» **Task brief**
Exclude the pictures, and otherwise reproduce the data in full.

(Records provided Opens)

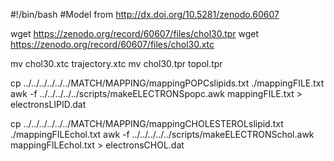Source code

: #!/bin/bash
#Model from http://dx.doi.org/10.5281/zenodo.60607

wget https://zenodo.org/record/60607/files/chol30.tpr
wget https://zenodo.org/record/60607/files/chol30.xtc

mv chol30.xtc trajectory.xtc
mv chol30.tpr topol.tpr

cp ../../../../../../MATCH/MAPPING/mappingPOPCslipids.txt ./mappingFILE.txt
awk -f ../../../../../scripts/makeELECTRONSpopc.awk mappingFILE.txt > electronsLIPID.dat

cp ../../../../../../MATCH/MAPPING/mappingCHOLESTEROLslipid.txt ./mappingFILEchol.txt
awk -f ../../../../../scripts/makeELECTRONSchol.awk mappingFILEchol.txt > electronsCHOL.dat  


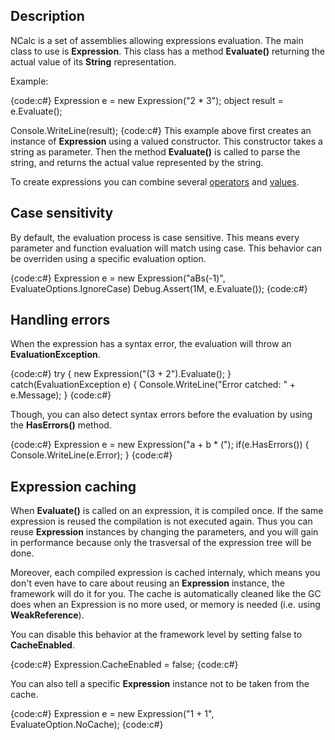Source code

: ## Description

NCalc is a set of assemblies allowing expressions evaluation. The main class to use is **Expression**.
This class has a method **Evaluate()** returning the actual value of its **String** representation.

Example:

{code:c#}
  Expression e = new Expression("2 * 3");
  object result = e.Evaluate();
  
  Console.WriteLine(result);
{code:c#}
This example above first creates an instance of **Expression** using a valued constructor. This constructor takes a string as parameter.
Then the method **Evaluate()** is called to parse the string, and returns the actual value represented by the string.

To create expressions you can combine several [operators](operators) and [values](values).

## Case sensitivity

By default, the evaluation process is case sensitive. This means every parameter and function evaluation will match using case. This behavior can be overriden using a specific evaluation option.

{code:c#}
 Expression e = new Expression("aBs(-1)", EvaluateOptions.IgnoreCase)
 Debug.Assert(1M, e.Evaluate());
{code:c#}

## Handling errors

When the expression has a syntax error, the evaluation will throw an **EvaluationException**.

{code:c#}
 try
 {
     new Expression("(3 + 2").Evaluate();
 }
 catch(EvaluationException e)
 {
     Console.WriteLine("Error catched: " + e.Message);
 }
{code:c#}

Though, you can also detect syntax errors before the evaluation by using the **HasErrors()** method.

{code:c#}
 Expression e = new Expression("a + b * (");
 if(e.HasErrors())
 {
     Console.WriteLine(e.Error);
 }
{code:c#}

## Expression caching

When **Evaluate()** is called on an expression, it is compiled once. If the same expression is reused the compilation is not executed again. Thus you can reuse **Expression** instances by changing the parameters, and you will gain in performance because only the trasversal of the expression tree will be done.

Moreover, each compiled expression is cached internaly, which means you don't even have to care about reusing an **Expression** instance, the framework will do it for you. The cache is automatically cleaned like the GC does when an Expression is no more used, or memory is needed (i.e. using **WeakReference**). 

You can disable this behavior at the framework level by setting false to **CacheEnabled**.

{code:c#}
 Expression.CacheEnabled = false;
{code:c#}

You can also tell a specific **Expression** instance not to be taken from the cache.

{code:c#}
 Expression e = new Expression("1 + 1", EvaluateOption.NoCache);
{code:c#}
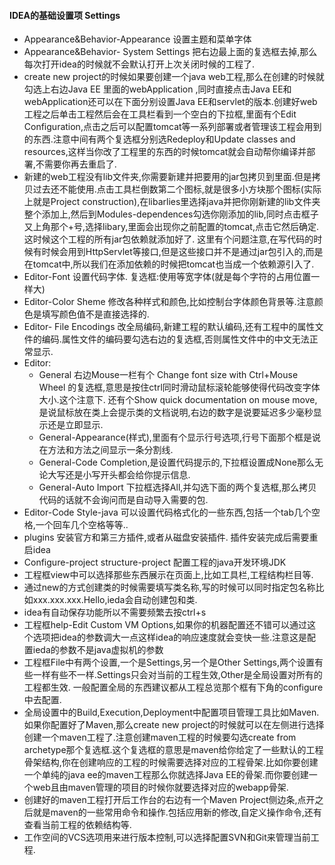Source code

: #### IDEA的基础设置项 Settings
* Appearance&Behavior-Appearance 设置主题和菜单字体
* Appearance&Behavior- System Settings 把右边最上面的复选框去掉,那么每次打开idea的时候就不会默认打开上次关闭时候的工程了.
* create new project的时候如果要创建一个java web工程,那么在创建的时候就勾选上右边Java EE 里面的webApplication ,同时直接点击Java EE和webApplication还可以在下面分别设置Java EE和servlet的版本.创建好web工程之后单击工程然后会在工具栏看到一个空白的下拉框,里面有个Edit Configuration,点击之后可以配置tomcat等一系列部署或者管理该工程会用到的东西.注意中间有两个复选框分别选Redeploy和Update classes and resources,这样当你改了工程里的东西的时候tomcat就会自动帮你编译并部署,不需要你再去重启了.
* 新建的web工程没有lib文件夹,你需要新建并把要用的jar包拷贝到里面.但是拷贝过去还不能使用.点击工具栏倒数第二个图标,就是很多小方块那个图标(实际上就是Project construction),在libarlies里选择java并把你刚新建的lib文件夹整个添加上,然后到Modules-dependences勾选你刚添加的lib,同时点击框子又上角那个+号,选择libary,里面会出现你之前配置的tomcat,点击它然后确定.这时候这个工程的所有jar包依赖就添加好了. 这里有个问题注意,在写代码的时候有时候会用到HttpServlet等接口,但是这些接口并不是通过jar包引入的,而是在tomcat中,所以我们在添加依赖的时候把tomcat也当成一个依赖源引入了.
* Editor-Font 设置代码字体. 复选框:使用等宽字体(就是每个字符的占用位置一样大)
* Editor-Color Sheme 修改各种样式和颜色,比如控制台字体颜色背景等.注意颜色是填写颜色值不是直接选择的. 
* Editor- File Encodings 改全局编码,新建工程的默认编码,还有工程中的属性文件的编码.属性文件的编码要勾选右边的复选框,否则属性文件中的中文无法正常显示.
* Editor:
  - General 右边Mouse一栏有个 Change font size with Ctrl+Mouse Wheel 的复选框,意思是按住ctrl同时滑动鼠标滚轮能够使得代码改变字体大小.这个注意下. 还有个Show quick documentation on mouse move,是说鼠标放在类上会提示类的文档说明,右边的数字是说要延迟多少毫秒显示还是立即显示.
  - General-Appearance(样式),里面有个显示行号选项,行号下面那个框是说在方法和方法之间显示一条分割线.
  - General-Code Completion,是设置代码提示的,下拉框设置成None那么无论大写还是小写开头都会给你提示信息.
  - General-Auto Import 下拉框选择All,并勾选下面的两个复选框,那么拷贝代码的话就不会询问而是自动导入需要的包.
* Editor-Code Style-java 可以设置代码格式化的一些东西,包括一个tab几个空格,一个回车几个空格等等..
* plugins 安装官方和第三方插件,或者从磁盘安装插件. 插件安装完成后需要重启idea
* Configure-project structure-project 配置工程的java开发环境JDK
* 工程框view中可以选择那些东西展示在页面上,比如工具栏,工程结构栏目等.
* 通过new的方式创建类的时候需要填写类名称,写的时候可以同时指定包名称比如xxx.xxx.xxx.Hello,ieda会自动创建包和类.
* idea有自动保存功能所以不需要频繁去按ctrl+s
* 工程框help-Edit Custom VM Options,如果你的机器配置还不错可以通过这个选项把idea的参数调大一点这样idea的响应速度就会变快一些.注意这是配置ieda的参数不是java虚拟机的参数
* 工程框File中有两个设置,一个是Settings,另一个是Other Settings,两个设置有些一样有些不一样.Settings只会对当前的工程生效,Other是全局设置对所有的工程都生效. 一般配置全局的东西建议都从工程总览那个框有下角的configure中去配置.
* 全局设置中的Build,Execution,Deployment中配置项目管理工具比如Maven.如果你配置好了Maven,那么create new project的时候就可以在左侧进行选择创建一个maven工程了.注意创建maven工程的时候要勾选create from archetype那个复选框.这个复选框的意思是maven给你给定了一些默认的工程骨架结构,你在创建响应的工程的时候需要选择对应的工程骨架.比如你要创建一个单纯的java ee的maven工程那么你就选择Java EE的骨架.而你要创建一个web且由maven管理的项目的时候你就要选择对应的webapp骨架.
* 创建好的maven工程打开后工作台的右边有一个Maven Project侧边条,点开之后就是maven的一些常用命令和操作.包括应用新的修改,自定义操作命令,还有查看当前工程的依赖结构等.
* 工作空间的VCS选项用来进行版本控制,可以选择配置SVN和Git来管理当前工程.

(Records provided Closes)

» **Output for this task**
Source code

: #!/bin/bash
#Model from http://dx.doi.org/10.5281/zenodo.60607

wget https://zenodo.org/record/60607/files/chol30.tpr
wget https://zenodo.org/record/60607/files/chol30.xtc

mv chol30.xtc trajectory.xtc
mv chol30.tpr topol.tpr

cp ../../../../../../MATCH/MAPPING/mappingPOPCslipids.txt ./mappingFILE.txt
awk -f ../../../../../scripts/makeELECTRONSpopc.awk mappingFILE.txt > electronsLIPID.dat

cp ../../../../../../MATCH/MAPPING/mappingCHOLESTEROLslipid.txt ./mappingFILEchol.txt
awk -f ../../../../../scripts/makeELECTRONSchol.awk mappingFILEchol.txt > electronsCHOL.dat  


Source code

: ## Description

NCalc is a set of assemblies allowing expressions evaluation. The main class to use is **Expression**.
This class has a method **Evaluate()** returning the actual value of its **String** representation.

Example:

{code:c#}
  Expression e = new Expression("2 * 3");
  object result = e.Evaluate();
  
  Console.WriteLine(result);
{code:c#}
This example above first creates an instance of **Expression** using a valued constructor. This constructor takes a string as parameter.
Then the method **Evaluate()** is called to parse the string, and returns the actual value represented by the string.

To create expressions you can combine several [operators](operators) and [values](values).

## Case sensitivity

By default, the evaluation process is case sensitive. This means every parameter and function evaluation will match using case. This behavior can be overriden using a specific evaluation option.

{code:c#}
 Expression e = new Expression("aBs(-1)", EvaluateOptions.IgnoreCase)
 Debug.Assert(1M, e.Evaluate());
{code:c#}

## Handling errors

When the expression has a syntax error, the evaluation will throw an **EvaluationException**.

{code:c#}
 try
 {
     new Expression("(3 + 2").Evaluate();
 }
 catch(EvaluationException e)
 {
     Console.WriteLine("Error catched: " + e.Message);
 }
{code:c#}

Though, you can also detect syntax errors before the evaluation by using the **HasErrors()** method.

{code:c#}
 Expression e = new Expression("a + b * (");
 if(e.HasErrors())
 {
     Console.WriteLine(e.Error);
 }
{code:c#}

## Expression caching

When **Evaluate()** is called on an expression, it is compiled once. If the same expression is reused the compilation is not executed again. Thus you can reuse **Expression** instances by changing the parameters, and you will gain in performance because only the trasversal of the expression tree will be done.

Moreover, each compiled expression is cached internaly, which means you don't even have to care about reusing an **Expression** instance, the framework will do it for you. The cache is automatically cleaned like the GC does when an Expression is no more used, or memory is needed (i.e. using **WeakReference**). 

You can disable this behavior at the framework level by setting false to **CacheEnabled**.

{code:c#}
 Expression.CacheEnabled = false;
{code:c#}

You can also tell a specific **Expression** instance not to be taken from the cache.

{code:c#}
 Expression e = new Expression("1 + 1", EvaluateOption.NoCache);
{code:c#}
Source code

: #### IDEA的基础设置项 Settings
* Appearance&Behavior-Appearance 设置主题和菜单字体
* Appearance&Behavior- System Settings 把右边最上面的复选框去掉,那么每次打开idea的时候就不会默认打开上次关闭时候的工程了.
* create new project的时候如果要创建一个java web工程,那么在创建的时候就勾选上右边Java EE 里面的webApplication ,同时直接点击Java EE和webApplication还可以在下面分别设置Java EE和servlet的版本.创建好web工程之后单击工程然后会在工具栏看到一个空白的下拉框,里面有个Edit Configuration,点击之后可以配置tomcat等一系列部署或者管理该工程会用到的东西.注意中间有两个复选框分别选Redeploy和Update classes and resources,这样当你改了工程里的东西的时候tomcat就会自动帮你编译并部署,不需要你再去重启了.
* 新建的web工程没有lib文件夹,你需要新建并把要用的jar包拷贝到里面.但是拷贝过去还不能使用.点击工具栏倒数第二个图标,就是很多小方块那个图标(实际上就是Project construction),在libarlies里选择java并把你刚新建的lib文件夹整个添加上,然后到Modules-dependences勾选你刚添加的lib,同时点击框子又上角那个+号,选择libary,里面会出现你之前配置的tomcat,点击它然后确定.这时候这个工程的所有jar包依赖就添加好了. 这里有个问题注意,在写代码的时候有时候会用到HttpServlet等接口,但是这些接口并不是通过jar包引入的,而是在tomcat中,所以我们在添加依赖的时候把tomcat也当成一个依赖源引入了.
* Editor-Font 设置代码字体. 复选框:使用等宽字体(就是每个字符的占用位置一样大)
* Editor-Color Sheme 修改各种样式和颜色,比如控制台字体颜色背景等.注意颜色是填写颜色值不是直接选择的. 
* Editor- File Encodings 改全局编码,新建工程的默认编码,还有工程中的属性文件的编码.属性文件的编码要勾选右边的复选框,否则属性文件中的中文无法正常显示.
* Editor:
  - General 右边Mouse一栏有个 Change font size with Ctrl+Mouse Wheel 的复选框,意思是按住ctrl同时滑动鼠标滚轮能够使得代码改变字体大小.这个注意下. 还有个Show quick documentation on mouse move,是说鼠标放在类上会提示类的文档说明,右边的数字是说要延迟多少毫秒显示还是立即显示.
  - General-Appearance(样式),里面有个显示行号选项,行号下面那个框是说在方法和方法之间显示一条分割线.
  - General-Code Completion,是设置代码提示的,下拉框设置成None那么无论大写还是小写开头都会给你提示信息.
  - General-Auto Import 下拉框选择All,并勾选下面的两个复选框,那么拷贝代码的话就不会询问而是自动导入需要的包.
* Editor-Code Style-java 可以设置代码格式化的一些东西,包括一个tab几个空格,一个回车几个空格等等..
* plugins 安装官方和第三方插件,或者从磁盘安装插件. 插件安装完成后需要重启idea
* Configure-project structure-project 配置工程的java开发环境JDK
* 工程框view中可以选择那些东西展示在页面上,比如工具栏,工程结构栏目等.
* 通过new的方式创建类的时候需要填写类名称,写的时候可以同时指定包名称比如xxx.xxx.xxx.Hello,ieda会自动创建包和类.
* idea有自动保存功能所以不需要频繁去按ctrl+s
* 工程框help-Edit Custom VM Options,如果你的机器配置还不错可以通过这个选项把idea的参数调大一点这样idea的响应速度就会变快一些.注意这是配置ieda的参数不是java虚拟机的参数
* 工程框File中有两个设置,一个是Settings,另一个是Other Settings,两个设置有些一样有些不一样.Settings只会对当前的工程生效,Other是全局设置对所有的工程都生效. 一般配置全局的东西建议都从工程总览那个框有下角的configure中去配置.
* 全局设置中的Build,Execution,Deployment中配置项目管理工具比如Maven.如果你配置好了Maven,那么create new project的时候就可以在左侧进行选择创建一个maven工程了.注意创建maven工程的时候要勾选create from archetype那个复选框.这个复选框的意思是maven给你给定了一些默认的工程骨架结构,你在创建响应的工程的时候需要选择对应的工程骨架.比如你要创建一个单纯的java ee的maven工程那么你就选择Java EE的骨架.而你要创建一个web且由maven管理的项目的时候你就要选择对应的webapp骨架.
* 创建好的maven工程打开后工作台的右边有一个Maven Project侧边条,点开之后就是maven的一些常用命令和操作.包括应用新的修改,自定义操作命令,还有查看当前工程的依赖结构等.
* 工作空间的VCS选项用来进行版本控制,可以选择配置SVN和Git来管理当前工程.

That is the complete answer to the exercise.